Porter kam kopfschüttelnd aus dem Korral und hängte die Fenz ein. „Da drin ist es nicht, das steht fest.“
Zander durchsuchte noch die Küche, blickte in den gemauerten Herd und rückte den einfachen Bretterschrank von der Wand weg. Er trat hart auf jede Diele, weil er dachte, es wäre doch irgendwo etwas hohl .Aber er fand das Rohgold nicht.
Zander verließ die Hütte und sagte: „Nichts, Melvin. Absolute Fehlanzeige!“
„Dann hat er es in den Büschen versteckt“, erklärte Porter.
„Komisch“, murmelte Green.
„Was?“ Zander kniff die Augen zusammen.
„Dass er überhaupt damit gerechnet haben soll, in uns auf einmal Gegner zu haben.“
„Ja, das begreife ich auch nicht“, stimmte Porter zu. „Er hat vielleicht doch einen sechsten Sinn!“
„Und wieso ist er dann nicht gleich stiften gegangen, als er sah, dass wir zurückkamen?“
„Das weiß ich auch nicht.“
Green griff auf einmal nach Porters Arm. „Bleib so stehen!“ Er schaute über den See und sah den Trapper an der Felswand der Grotte auf dem flachen Uferstreifen.
„Was ist?“, fragte Porter atemlos. „Hingle steht am Eingang der Grotte.

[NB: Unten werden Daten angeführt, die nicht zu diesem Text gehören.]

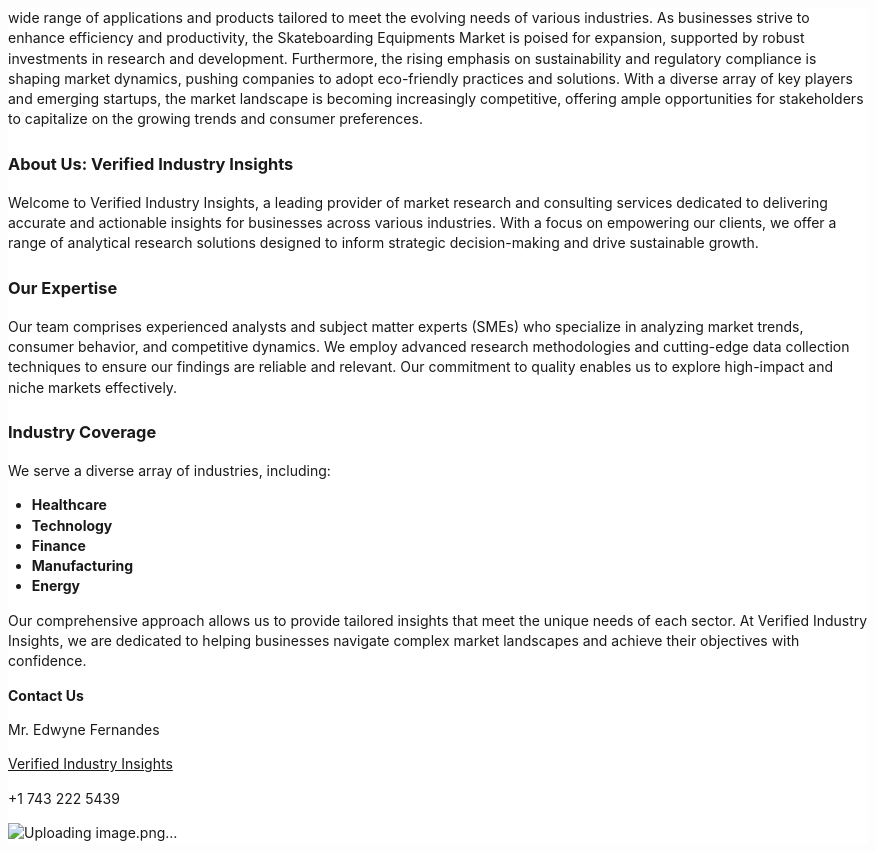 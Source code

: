 wide range of applications and products tailored to meet the evolving needs of various industries. As businesses strive to enhance efficiency and productivity, the Skateboarding Equipments Market is poised for expansion, supported by robust investments in research and development. Furthermore, the rising emphasis on sustainability and regulatory compliance is shaping market dynamics, pushing companies to adopt eco-friendly practices and solutions. With a diverse array of key players and emerging startups, the market landscape is becoming increasingly competitive, offering ample opportunities for stakeholders to capitalize on the growing trends and consumer preferences.</p><h3>About Us: Verified Industry Insights</h3><p>Welcome to Verified Industry Insights, a leading provider of market research and consulting services dedicated to delivering accurate and actionable insights for businesses across various industries. With a focus on empowering our clients, we offer a range of analytical research solutions designed to inform strategic decision-making and drive sustainable growth.</p><h3>Our Expertise</h3><p>Our team comprises experienced analysts and subject matter experts (SMEs) who specialize in analyzing market trends, consumer behavior, and competitive dynamics. We employ advanced research methodologies and cutting-edge data collection techniques to ensure our findings are reliable and relevant. Our commitment to quality enables us to explore high-impact and niche markets effectively.</p><h3>Industry Coverage</h3><p>We serve a diverse array of industries, including:</p><ul><li><strong>Healthcare</strong></li><li><strong>Technology</strong></li><li><strong>Finance</strong></li><li><strong>Manufacturing</strong></li><li><strong>Energy</strong></li></ul><p>Our comprehensive approach allows us to provide tailored insights that meet the unique needs of each sector. At Verified Industry Insights, we are dedicated to helping businesses navigate complex market landscapes and achieve their objectives with confidence.</p><p><strong>Contact Us</strong></p><p>Mr. Edwyne Fernandes</p><p><a href="https://www.verifiedindustryinsights.com/">Verified Industry Insights</a></p><p>+1 743 222 5439</p>
![Uploading image.png…]()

Aber man sieht ihn nur halb. Vielleicht tritt er weiter heraus! — Les, hast du dein Gewehr in der Hand?“
„Nein.“
„Verdammt und zugenäht! Wo ist es?“
„Mein Gewehr liegt auf dem Seegrund. Aber das vom Marshal steht in der Hütte.“
„Geh ganz langsam hinein. Und sieh nicht zu Hingle hinüber. — Crim, du sollst dich doch nicht bewegen!“
Porter, der sich gerade langsam umwenden wollte, blieb fluchend stehen. „Ich will ihn doch auch mal sehen.“ Hingle kam nicht weiter aus der Grotte.
Zander ging Schritt um Schritt zurück, hielt es dann doch nicht länger aus und rannte in die Hütte hinein. Als er mit Burt Mercers Winchester 73 wieder auftauchte, feuerte der Trapper einen Schuss ab. Aber infolge der großen Entfernung ging seine Kugel weit fehl.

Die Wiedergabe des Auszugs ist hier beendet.